Mississippi AG: We Purged "Taint" of Racism from Felon Disenfranchisement Law in 1968Breaking News
tags: racism, Jim Crow, Mississippi, voting rights, disenfranchisement
Mississippi Attorney General Lynn Fitch is urging the U.S. Supreme Court not to review the State’s Jim Crow-era felony disenfranchisement law, telling the justices that the State “purged any taint from the 1890 law” with changes in 1950s and 1960s—a period when Mississippi was openly defying federal desegregation orders.
The case, Harness v. Watson, is over Section 241 of the Mississippi Constitution, which white-supremacist leaders adopted in 1890 in an attempt to disenfranchise Black residents for life. The law designated certain crimes that white lawmakers at the time believed Black people were more likely to commit as “disenfranchising crimes.”
The Mississippi Center For Justice is representing two disenfranchised Black plaintiffs in the case, Roy Harness and Kamal Karriem.
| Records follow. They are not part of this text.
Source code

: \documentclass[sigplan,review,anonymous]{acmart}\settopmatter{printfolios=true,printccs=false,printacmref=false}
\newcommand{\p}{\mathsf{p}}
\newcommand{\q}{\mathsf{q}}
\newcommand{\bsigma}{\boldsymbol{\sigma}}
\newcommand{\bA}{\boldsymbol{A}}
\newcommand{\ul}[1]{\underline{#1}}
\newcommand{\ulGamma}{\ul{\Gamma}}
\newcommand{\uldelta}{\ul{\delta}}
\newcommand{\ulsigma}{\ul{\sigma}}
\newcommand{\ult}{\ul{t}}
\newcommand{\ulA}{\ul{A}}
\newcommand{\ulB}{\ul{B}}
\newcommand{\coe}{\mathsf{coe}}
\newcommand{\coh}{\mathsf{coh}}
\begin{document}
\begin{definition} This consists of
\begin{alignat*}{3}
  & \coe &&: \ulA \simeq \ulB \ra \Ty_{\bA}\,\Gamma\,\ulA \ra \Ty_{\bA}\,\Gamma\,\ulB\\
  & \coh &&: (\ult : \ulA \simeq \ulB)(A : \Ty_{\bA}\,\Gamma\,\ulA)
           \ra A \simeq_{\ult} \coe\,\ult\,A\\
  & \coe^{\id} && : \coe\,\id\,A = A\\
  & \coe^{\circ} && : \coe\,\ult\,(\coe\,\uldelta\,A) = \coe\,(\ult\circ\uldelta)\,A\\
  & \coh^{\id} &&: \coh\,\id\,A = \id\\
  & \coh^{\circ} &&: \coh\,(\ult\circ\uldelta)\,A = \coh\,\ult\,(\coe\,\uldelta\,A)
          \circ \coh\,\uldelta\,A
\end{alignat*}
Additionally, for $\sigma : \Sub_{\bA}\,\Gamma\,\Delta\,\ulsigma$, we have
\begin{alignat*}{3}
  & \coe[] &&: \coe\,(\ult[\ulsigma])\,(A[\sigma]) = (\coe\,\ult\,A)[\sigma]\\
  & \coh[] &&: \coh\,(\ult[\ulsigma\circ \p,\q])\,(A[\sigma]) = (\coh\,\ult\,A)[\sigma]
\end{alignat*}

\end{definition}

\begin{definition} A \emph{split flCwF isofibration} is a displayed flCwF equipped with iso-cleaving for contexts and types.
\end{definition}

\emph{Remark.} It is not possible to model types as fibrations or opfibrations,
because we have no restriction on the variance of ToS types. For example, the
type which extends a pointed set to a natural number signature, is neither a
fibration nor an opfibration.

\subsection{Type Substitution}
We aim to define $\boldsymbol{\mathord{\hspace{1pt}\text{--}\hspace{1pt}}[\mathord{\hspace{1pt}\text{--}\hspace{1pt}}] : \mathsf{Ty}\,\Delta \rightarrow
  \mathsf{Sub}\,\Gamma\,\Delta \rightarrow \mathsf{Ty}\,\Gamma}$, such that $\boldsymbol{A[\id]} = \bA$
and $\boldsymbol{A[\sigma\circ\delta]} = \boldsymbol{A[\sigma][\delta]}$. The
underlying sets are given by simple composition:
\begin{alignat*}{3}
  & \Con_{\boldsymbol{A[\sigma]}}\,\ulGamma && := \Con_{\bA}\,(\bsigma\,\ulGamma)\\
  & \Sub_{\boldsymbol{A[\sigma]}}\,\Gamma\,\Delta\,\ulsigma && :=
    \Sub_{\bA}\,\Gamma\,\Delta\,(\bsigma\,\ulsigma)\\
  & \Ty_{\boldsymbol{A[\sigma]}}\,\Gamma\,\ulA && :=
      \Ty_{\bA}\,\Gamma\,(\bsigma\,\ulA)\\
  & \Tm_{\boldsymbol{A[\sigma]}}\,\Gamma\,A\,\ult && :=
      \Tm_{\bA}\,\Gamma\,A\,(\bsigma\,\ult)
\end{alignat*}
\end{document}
On Aug. 24, the conservative 5th U.S. Circuit Court of Appeals in New Orleans admitted in a ruling that Section 241 was “steeped in racism,” but the court’s white, conservative majority voted to uphold it by claiming Mississippi has made enough changes since 1890 to override the racist “taint” of Jim Crow.
MCJ asked the U.S. Supreme Court to hear an appeal last October, with lead lawyer Rob McDuff calling the law a “remaining vestige of the malicious 1890 plan to prevent an entire race of people from voting in Mississippi.”
Fitch filed the brief-in-opposition to the request on Jan. 3, 2023, arguing that states have “broad” power to deny citizens who commit crimes the right to vote. The brief points to the 14th Amendment, which says states may deny citizens “the right to vote” for “participation in rebellion, or other crime.” Her brief concedes, however, that the Mississippi Supreme Court once admitted that lawmakers designed the law to prevent Black men from voting.
“Restrained by the federal constitution from discriminating against the negro race, the convention discriminated against its characteristics and the offenses to which its weaker members were prone,” the Mississippi Supreme Court explained in 1896.
“Based on the view that black Mississippians were ‘given rather to furtive offenses than to the robust crimes of the whites,’ in the 1890 disenfranchisement provision, ‘[b]urglary, theft, arson, and obtaining money under false pretenses were declared to be disqualifications, while robbery and murder and other crimes in which violence was the principal ingredient were not,’” Fitch’s brief says, reciting the 1896 opinion.